Et le seul dénominateur commun tout au long de cette semaine et même partout où je vais, c'est la tendresse et l'amour que les gens ont pour nous. Cela me rend très fier d'être irlandais.

Dès que les gens découvrent que je suis irlandais, ils sourient et font des commentaires positifs sur nous. Sachant qu'à l'avance, je l'ai fait savoir très rapidement d'où je venais.
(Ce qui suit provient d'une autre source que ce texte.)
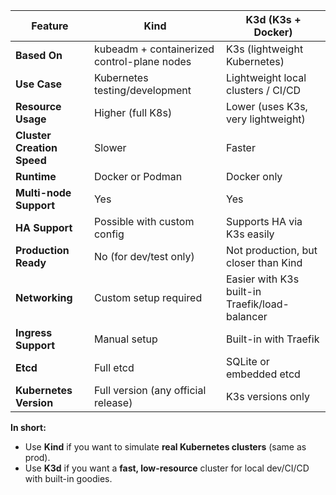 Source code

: |Feature|**Kind**|**K3d** (K3s + Docker)|
|---|---|---|
|**Based On**|kubeadm + containerized control-plane nodes|K3s (lightweight Kubernetes)|
|**Use Case**|Kubernetes testing/development|Lightweight local clusters / CI/CD|
|**Resource Usage**|Higher (full K8s)|Lower (uses K3s, very lightweight)|
|**Cluster Creation Speed**|Slower|Faster|
|**Runtime**|Docker or Podman|Docker only|
|**Multi-node Support**|Yes|Yes|
|**HA Support**|Possible with custom config|Supports HA via K3s easily|
|**Production Ready**|No (for dev/test only)|Not production, but closer than Kind|
|**Networking**|Custom setup required|Easier with K3s built-in Traefik/load-balancer|
|**Ingress Support**|Manual setup|Built-in with Traefik|
|**Etcd**|Full etcd|SQLite or embedded etcd|
|**Kubernetes Version**|Full version (any official release)|K3s versions only|
**In short:**

- Use **Kind** if you want to simulate **real Kubernetes clusters** (same as prod).
- Use **K3d** if you want a **fast, low-resource** cluster for local dev/CI/CD with built-in goodies. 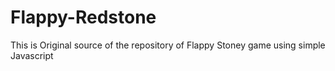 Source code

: # Flappy-Redstone
This is Original source of the repository of Flappy Stoney game using simple Javascript 
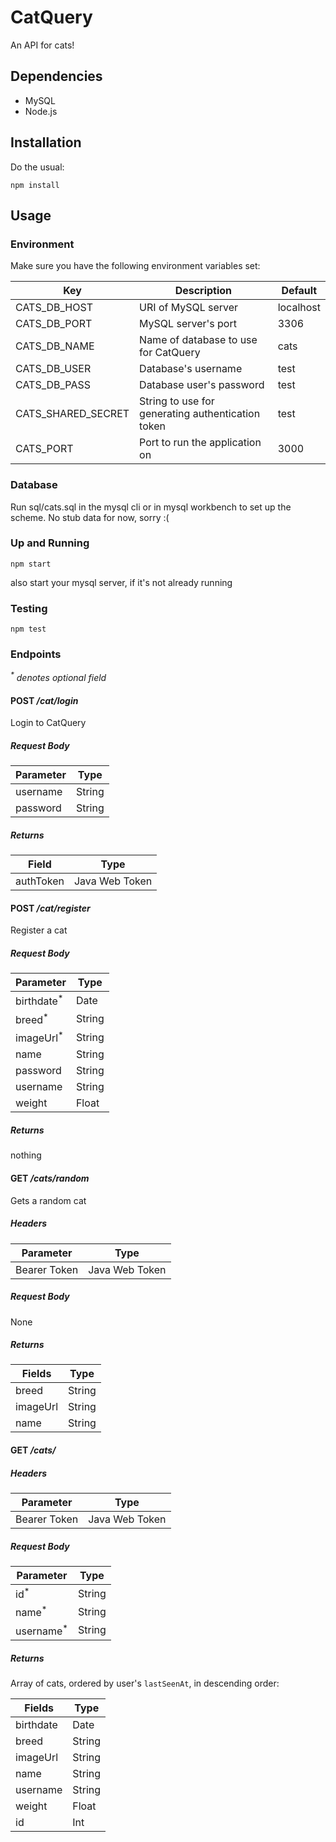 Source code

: # CatQuery
An API for cats!

## Dependencies
- MySQL  
- Node.js


## Installation
Do the usual:

    npm install

## Usage
### Environment
Make sure you have the following environment variables set: 

| Key | Description | Default
|---  |--- | ---
| CATS_DB_HOST | URI of MySQL server  | localhost
| CATS_DB_PORT | MySQL server's port | 3306
| CATS_DB_NAME | Name of database to use for CatQuery | cats
| CATS_DB_USER | Database's username | test
| CATS_DB_PASS | Database user's password | test
| CATS_SHARED_SECRET | String to use for generating authentication token  | test
| CATS_PORT | Port to run the application on | 3000

### Database
Run sql/cats.sql in the mysql cli or in mysql workbench to set up the scheme. No stub data for now, sorry :(

### Up and Running
    npm start

also start your mysql server, if it's not already running

### Testing
    npm test

### Endpoints
_<sup>*</sup> denotes optional field_

#### POST */cat/login*  
Login to CatQuery  

##### Request Body
| Parameter | Type   |
|-----------|--------|
| username  | String |
| password  | String |

##### Returns 

| Field      | Type           |
|------------|----------------|
| authToken  | Java Web Token |


#### POST */cat/register*  
Register a cat

##### Request Body
| Parameter             | Type   |
|-----------------------|--------|
| birthdate<sup>*</sup> | Date   |
| breed<sup>*</sup>     | String |
| imageUrl<sup>*</sup>  | String |
| name                  | String |
| password              | String |
| username              | String |
| weight                | Float  |

##### Returns
nothing

#### GET */cats/random*
Gets a random cat

##### Headers
| Parameter    | Type           |
|--------------|----------------|
| Bearer Token | Java Web Token |

##### Request Body
None

##### Returns
| Fields    | Type   |
|-----------|--------|
| breed     | String |
| imageUrl  | String |
| name      | String |

#### GET */cats/*
##### Headers
| Parameter    | Type           |
|--------------|----------------|
| Bearer Token | Java Web Token |

##### Request Body
| Parameter             | Type   |
|-----------------------|--------|
| id<sup>*</sup>        | String |
| name<sup>*</sup>      | String |
| username<sup>*</sup>  | String |

##### Returns
Array of cats, ordered by user's `lastSeenAt`, in descending order:

| Fields    | Type   |
|-----------|--------|
| birthdate | Date   |
| breed     | String |
| imageUrl  | String |
| name      | String |
| username  | String |
| weight    | Float  |
| id        | Int    | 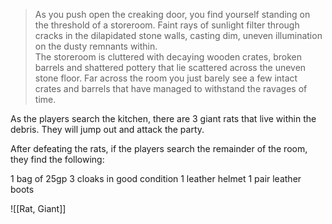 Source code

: > As you push open the creaking door, you find yourself standing on the threshold of a storeroom. Faint rays of sunlight filter through cracks in the dilapidated stone walls, casting dim, uneven illumination on the dusty remnants within.
><br>The storeroom is cluttered with decaying wooden crates, broken barrels and shattered pottery that lie scattered across the uneven stone floor. Far across the room you just barely see a few intact crates and barrels that have managed to withstand the ravages of time.

As the players search the kitchen, there are 3 giant rats that live within the debris. They will jump out and attack the party.

After defeating the rats, if the players search the remainder of the room, they find the following:

1 bag of 25gp
3 cloaks in good condition 
1 leather helmet
1 pair leather boots

![[Rat, Giant]] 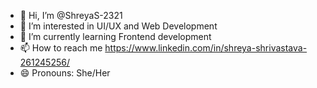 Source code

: - 👋 Hi, I’m @ShreyaS-2321
- 👀 I’m interested in UI/UX and Web Development
- 🌱 I’m currently learning Frontend development
- 📫 How to reach me https://www.linkedin.com/in/shreya-shrivastava-261245256/
- 😄 Pronouns: She/Her


<!---
ShreyaS-2321/ShreyaS-2321 is a ✨ special ✨ repository because its `README.md` (this file) appears on your GitHub profile.
You can click the Preview link to take a look at your changes.
--->
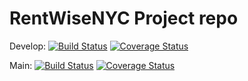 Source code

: # RentWiseNYC Project repo

Develop: [![Build Status](https://app.travis-ci.com/gcivil-nyu-org/INET-Wednesday-Spring2024-Team-2.svg?token=9zHqJqJbe69T5YpofBAw&branch=develop)](https://app.travis-ci.com/gcivil-nyu-org/INET-Wednesday-Spring2024-Team-2)  [![Coverage Status](https://coveralls.io/repos/github/gcivil-nyu-org/INET-Wednesday-Spring2024-Team-2/badge.svg?branch=develop&service=github)](https://coveralls.io/github/gcivil-nyu-org/INET-Wednesday-Spring2024-Team-2?branch=develop&service=github)

Main: [![Build Status](https://app.travis-ci.com/gcivil-nyu-org/INET-Wednesday-Spring2024-Team-2.svg?token=9zHqJqJbe69T5YpofBAw&branch=master)](https://app.travis-ci.com/gcivil-nyu-org/INET-Wednesday-Spring2024-Team-2) [![Coverage Status](https://coveralls.io/repos/github/gcivil-nyu-org/INET-Wednesday-Spring2024-Team-2/badge.svg?branch=master&service=github)](https://coveralls.io/github/gcivil-nyu-org/INET-Wednesday-Spring2024-Team-2?branch=master&service=github)
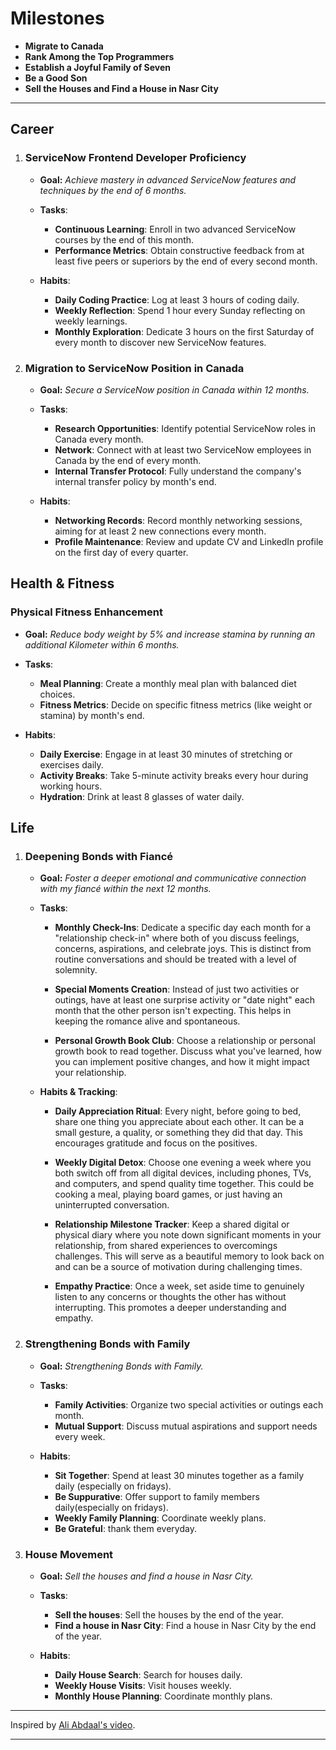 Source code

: # **Milestones**

- **Migrate to Canada**
- **Rank Among the Top Programmers**
- **Establish a Joyful Family of Seven**
- **Be a Good Son**
- **Sell the Houses and Find a House in Nasr City**

---

## **Career**

1. ### **ServiceNow Frontend Developer Proficiency**

    - **Goal:** *Achieve mastery in advanced ServiceNow features and techniques by the end of 6 months.*

    - **Tasks**:
      - **Continuous Learning**: Enroll in two advanced ServiceNow courses by the end of this month.
      - **Performance Metrics**: Obtain constructive feedback from at least five peers or superiors by the end of every second month.

    - **Habits**:
      - **Daily Coding Practice**: Log at least 3 hours of coding daily.
      - **Weekly Reflection**: Spend 1 hour every Sunday reflecting on weekly learnings.
      - **Monthly Exploration**: Dedicate 3 hours on the first Saturday of every month to discover new ServiceNow features.

2. ### **Migration to ServiceNow Position in Canada**

    - **Goal:** *Secure a ServiceNow position in Canada within 12 months.*

    - **Tasks**:
        - **Research Opportunities**: Identify potential ServiceNow roles in Canada every month.
        - **Network**: Connect with at least two ServiceNow employees in Canada by the end of every month.
        - **Internal Transfer Protocol**: Fully understand the company's internal transfer policy by month's end.

    - **Habits**:
        - **Networking Records**: Record monthly networking sessions, aiming for at least 2 new connections every month.
        - **Profile Maintenance**: Review and update CV and LinkedIn profile on the first day of every quarter.

## **Health & Fitness**

### **Physical Fitness Enhancement**

- **Goal:** *Reduce body weight by 5% and increase stamina by running an additional Kilometer within 6 months.*

- **Tasks**:
  - **Meal Planning**: Create a monthly meal plan with balanced diet choices.
  - **Fitness Metrics**: Decide on specific fitness metrics (like weight or stamina) by month's end.

- **Habits**:
  - **Daily Exercise**: Engage in at least 30 minutes of stretching or exercises daily.
  - **Activity Breaks**: Take 5-minute activity breaks every hour during working hours.
  - **Hydration**: Drink at least 8 glasses of water daily.

## **Life**

1. ### **Deepening Bonds with Fiancé**

    - **Goal:** *Foster a deeper emotional and communicative connection with my fiancé within the next 12 months.*

    - **Tasks**:

      - **Monthly Check-Ins**: Dedicate a specific day each month for a "relationship check-in" where both of you discuss feelings, concerns, aspirations, and celebrate joys. This is distinct from routine conversations and should be treated with a level of solemnity.

      - **Special Moments Creation**: Instead of just two activities or outings, have at least one surprise activity or "date night" each month that the other person isn't expecting. This helps in keeping the romance alive and spontaneous.

      - **Personal Growth Book Club**: Choose a relationship or personal growth book to read together. Discuss what you've learned, how you can implement positive changes, and how it might impact your relationship.

    - **Habits & Tracking**:

      - **Daily Appreciation Ritual**: Every night, before going to bed, share one thing you appreciate about each other. It can be a small gesture, a quality, or something they did that day. This encourages gratitude and focus on the positives.

      - **Weekly Digital Detox**: Choose one evening a week where you both switch off from all digital devices, including phones, TVs, and computers, and spend quality time together. This could be cooking a meal, playing board games, or just having an uninterrupted conversation.

      - **Relationship Milestone Tracker**: Keep a shared digital or physical diary where you note down significant moments in your relationship, from shared experiences to overcomings challenges. This will serve as a beautiful memory to look back on and can be a source of motivation during challenging times.

      - **Empathy Practice**: Once a week, set aside time to genuinely listen to any concerns or thoughts the other has without interrupting. This promotes a deeper understanding and empathy.

1. ### **Strengthening Bonds with Family**

    - **Goal:** *Strengthening Bonds with Family.*

    - **Tasks**:
      - **Family Activities**: Organize two special activities or outings each month.
      - **Mutual Support**: Discuss mutual aspirations and support needs every week.

    - **Habits**:
      - **Sit Together**: Spend at least 30 minutes together as a family daily (especially on fridays).
      - **Be Suppurative**: Offer support to family members daily(especially on fridays).
      - **Weekly Family Planning**: Coordinate weekly plans.
      - **Be Grateful**: thank them everyday.

1. ### **House Movement**

    - **Goal:** *Sell the houses and find a house in Nasr City.*

    - **Tasks**:
      - **Sell the houses**: Sell the houses by the end of the year.
      - **Find a house in Nasr City**: Find a house in Nasr City by the end of the year.

    - **Habits**:
      - **Daily House Search**: Search for houses daily.
      - **Weekly House Visits**: Visit houses weekly.
      - **Monthly House Planning**: Coordinate monthly plans.

---

Inspired by [Ali Abdaal's video](https://youtu.be/Jcoam1CeAq4?t=304).

---
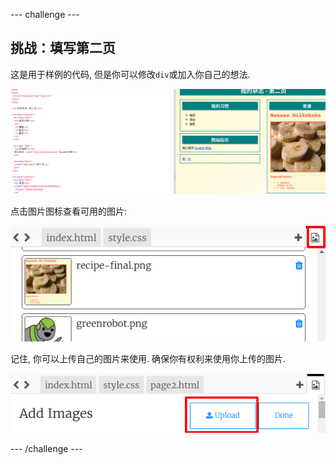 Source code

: \--- challenge \---

## 挑战：填写第二页

这是用于样例的代码, 但是你可以修改`div`或加入你自己的想法.

![截屏](images/magazine-page2-challenge.png)

点击图片图标查看可用的图片:

![截图](images/magazine-images.png)

记住, 你可以上传自己的图片来使用. 确保你有权利来使用你上传的图片.

![截屏](images/magazine-upload-images.png)

\--- /challenge \--- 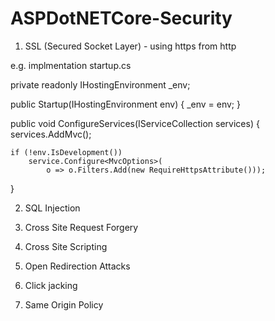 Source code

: # ASPDotNETCore-Security

1) SSL (Secured Socket Layer) - using https from http

e.g. implmentation
startup.cs

private readonly IHostingEnvironment _env;

public Startup(IHostingEnvironment env) 
{
	_env = env;
}

public void ConfigureServices(IServiceCollection services)
{
	services.AddMvc();
	
	if (!env.IsDevelopment())
		service.Configure<MvcOptions>(
			o => o.Filters.Add(new RequireHttpsAttribute()));
}

2) SQL Injection

4) Cross Site Request Forgery

5) Cross Site Scripting

6) Open Redirection Attacks

7) Click jacking

8) Same Origin Policy
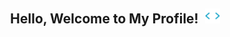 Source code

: <!-- Main Header -->
<h2 align="center">
  Hello, Welcome to My Profile! <img src="./assets/code.gif" alt="Animation of empty HTML tag." style="width: 24px; margin-left: 5px; vertical-align: baseline;"/>
</h2>
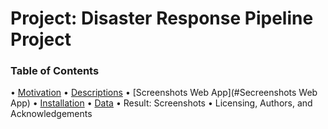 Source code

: # Project:  Disaster Response Pipeline Project

### Table of Contents
•	[Motivation](#Motivation)
•	[Descriptions](#Description) 
•	[Screenshots Web App](#Secreenshots Web App)
•	[Installation](#Installation)
•	[Data](#Data)
•	Result: Screenshots
•	Licensing, Authors, and Acknowledgements





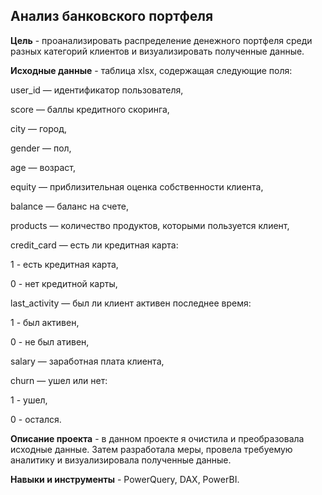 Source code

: ## Анализ банковского портфеля

**Цель** - проанализировать распределение денежного портфеля среди разных категорий клиентов и визуализировать полученные данные.

**Исходные данные** - таблица xlsx, содержащая следующие поля:

user_id — идентификатор пользователя,

score — баллы кредитного скоринга,

city — город,

gender — пол,

age — возраст,

equity — приблизительная оценка собственности клиента,

balance — баланс на счете,

products — количество продуктов, которыми пользуется клиент,

credit_card — есть ли кредитная карта:

  1 - есть кредитная карта,
  
  0 - нет кредитной карты,
  
last_activity — был ли клиент активен последнее время:

  1 - был активен,
  
  0 - не был ативен,
  
salary — заработная плата клиента,

churn — ушел или нет:

  1 - ушел,
  
  0 - остался.

**Описание проекта** - в данном проекте я очистила и преобразовала исходные данные. Затем разработала меры, провела требуемую аналитику и визуализировала полученные данные.

**Навыки и инструменты** - PowerQuery, DAX, PowerBI.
La référence trop souvent à l'alcool me dérange pour être honnête, mais je m'en moque généralement. Heureusement, nous sommes également connus pour notre hospitalité, notre caractère, notre courage, notre résilience, notre impôt sur les sociétés plus bas et notre capacité à avoir de la folie – peu importe ce qui se passe autour de nous (et comme pour le Brexit, l'Européen moyen ne le sait ni ne s'en soucie, mais c'est une autre histoire pour une autre fois). Donc, en résumé, ce fut une excellente semaine.

Puis tout a changé quand je suis arrivé à la maison samedi soir. J'ai parcouru les plateformes d'information pour rattraper le retard de la semaine et j'ai été particulièrement irrité par la négativité autour du programme RTÉ Dancing with the Stars.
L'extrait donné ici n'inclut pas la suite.